TRS: Transferability Reduced Ensemble via Encouraging Gradient Diversity and Model Smoothness

Adversarial Transferability is an intriguing property of adversarial examples -- a perturbation that is crafted against one model is also effective against another model, which may arise from a different model family or training process. To better protect ML systems against adversarial attacks, several questions are raised: what are the sufficient conditions for adversarial transferability?

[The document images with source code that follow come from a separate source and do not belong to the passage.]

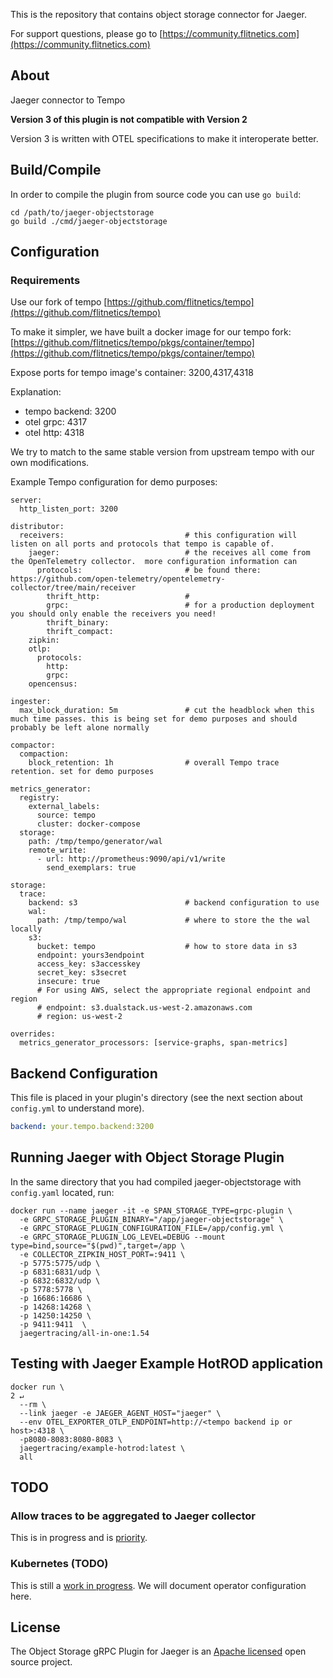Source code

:This is the repository that contains object storage connector for Jaeger.

For support questions, please go to [https://community.flitnetics.com](https://community.flitnetics.com)

## About
Jaeger connector to Tempo

**Version 3 of this plugin is not compatible with Version 2**


Version 3 is written with OTEL specifications to make it interoperate better.

## Build/Compile
In order to compile the plugin from source code you can use `go build`:

```
cd /path/to/jaeger-objectstorage
go build ./cmd/jaeger-objectstorage
```

## Configuration
### Requirements
Use our fork of tempo [https://github.com/flitnetics/tempo](https://github.com/flitnetics/tempo)

To make it simpler, we have built a docker image for our tempo fork:
[https://github.com/flitnetics/tempo/pkgs/container/tempo](https://github.com/flitnetics/tempo/pkgs/container/tempo)

Expose ports for tempo image's container: 3200,4317,4318

Explanation: 
  * tempo backend: 3200
  * otel grpc: 4317
  * otel http: 4318

We try to match to the same stable version from upstream tempo with our own modifications.

Example Tempo configuration for demo purposes:
```
server:
  http_listen_port: 3200

distributor:
  receivers:                           # this configuration will listen on all ports and protocols that tempo is capable of.
    jaeger:                            # the receives all come from the OpenTelemetry collector.  more configuration information can
      protocols:                       # be found there: https://github.com/open-telemetry/opentelemetry-collector/tree/main/receiver
        thrift_http:                   #
        grpc:                          # for a production deployment you should only enable the receivers you need!
        thrift_binary:
        thrift_compact:
    zipkin:
    otlp:
      protocols:
        http:
        grpc:
    opencensus:

ingester:
  max_block_duration: 5m               # cut the headblock when this much time passes. this is being set for demo purposes and should probably be left alone normally

compactor:
  compaction:
    block_retention: 1h                # overall Tempo trace retention. set for demo purposes

metrics_generator:
  registry:
    external_labels:
      source: tempo
      cluster: docker-compose
  storage:
    path: /tmp/tempo/generator/wal
    remote_write:
      - url: http://prometheus:9090/api/v1/write
        send_exemplars: true

storage:
  trace:
    backend: s3                        # backend configuration to use
    wal:
      path: /tmp/tempo/wal             # where to store the the wal locally
    s3:
      bucket: tempo                    # how to store data in s3
      endpoint: yours3endpoint
      access_key: s3accesskey
      secret_key: s3secret
      insecure: true
      # For using AWS, select the appropriate regional endpoint and region
      # endpoint: s3.dualstack.us-west-2.amazonaws.com
      # region: us-west-2

overrides:
  metrics_generator_processors: [service-graphs, span-metrics]
```
## Backend Configuration
This file is placed in your plugin's directory (see the next section about `config.yml` to understand more).

```config.yaml
backend: your.tempo.backend:3200
```

## Running Jaeger with Object Storage Plugin
In the same directory that you had compiled jaeger-objectstorage with `config.yaml` located, run:

```
docker run --name jaeger -it -e SPAN_STORAGE_TYPE=grpc-plugin \                             
  -e GRPC_STORAGE_PLUGIN_BINARY="/app/jaeger-objectstorage" \
  -e GRPC_STORAGE_PLUGIN_CONFIGURATION_FILE=/app/config.yml \
  -e GRPC_STORAGE_PLUGIN_LOG_LEVEL=DEBUG --mount type=bind,source="$(pwd)",target=/app \
  -e COLLECTOR_ZIPKIN_HOST_PORT=:9411 \
  -p 5775:5775/udp \
  -p 6831:6831/udp \
  -p 6832:6832/udp \
  -p 5778:5778 \
  -p 16686:16686 \
  -p 14268:14268 \
  -p 14250:14250 \
  -p 9411:9411  \
  jaegertracing/all-in-one:1.54
```

## Testing with Jaeger Example HotROD application
```
docker run \                                                                                                          2 ↵
  --rm \
  --link jaeger -e JAEGER_AGENT_HOST="jaeger" \
  --env OTEL_EXPORTER_OTLP_ENDPOINT=http://<tempo backend ip or host>:4318 \
  -p8080-8083:8080-8083 \
  jaegertracing/example-hotrod:latest \
  all
```

## TODO
### Allow traces to be aggregated to Jaeger collector
This is in progress and is [priority](https://github.com/flitnetics/jaeger-objectstorage/issues/96).

### Kubernetes (TODO)
This is still a [work in progress](https://github.com/flitnetics/jaeger-objectstorage/issues/94). We will document operator configuration here.

## License

The Object Storage gRPC Plugin for Jaeger is an [Apache licensed](LICENSE) open source project.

Is it possible to bound such transferability? Is there a way to reduce the transferability in order to improve the robustness of an ensemble ML model? To answer these questions, we first theoretically analyze sufficient conditions for transferability between models and propose a practical algorithm to reduce transferability within an ensemble to improve its robustness. Our theoretical analysis shows only the orthogonality between gradients of different models is not enough to ensure low adversarial transferability: the model smoothness is also an important factor. In particular, we provide a lower/upper bound of adversarial transferability based on model gradient similarity for low risk classifiers based on gradient orthogonality and model smoothness. We demonstrate that under the condition of gradient orthogonality, smoother classifiers will guarantee lower adversarial transferability. Furthermore, we propose an effective Transferability Reduced Smooth-ensemble(TRS) training strategy to train a robust ensemble with low transferability by enforcing model smoothness and gradient orthogonality between base models. We conduct extensive experiments on TRS by comparing with other state-of-the-art baselines on different datasets, showing that the proposed TRS outperforms all baselines significantly. We believe our analysis on adversarial transferability will inspire future research towards developing robust ML models taking these adversarial transferability properties into account.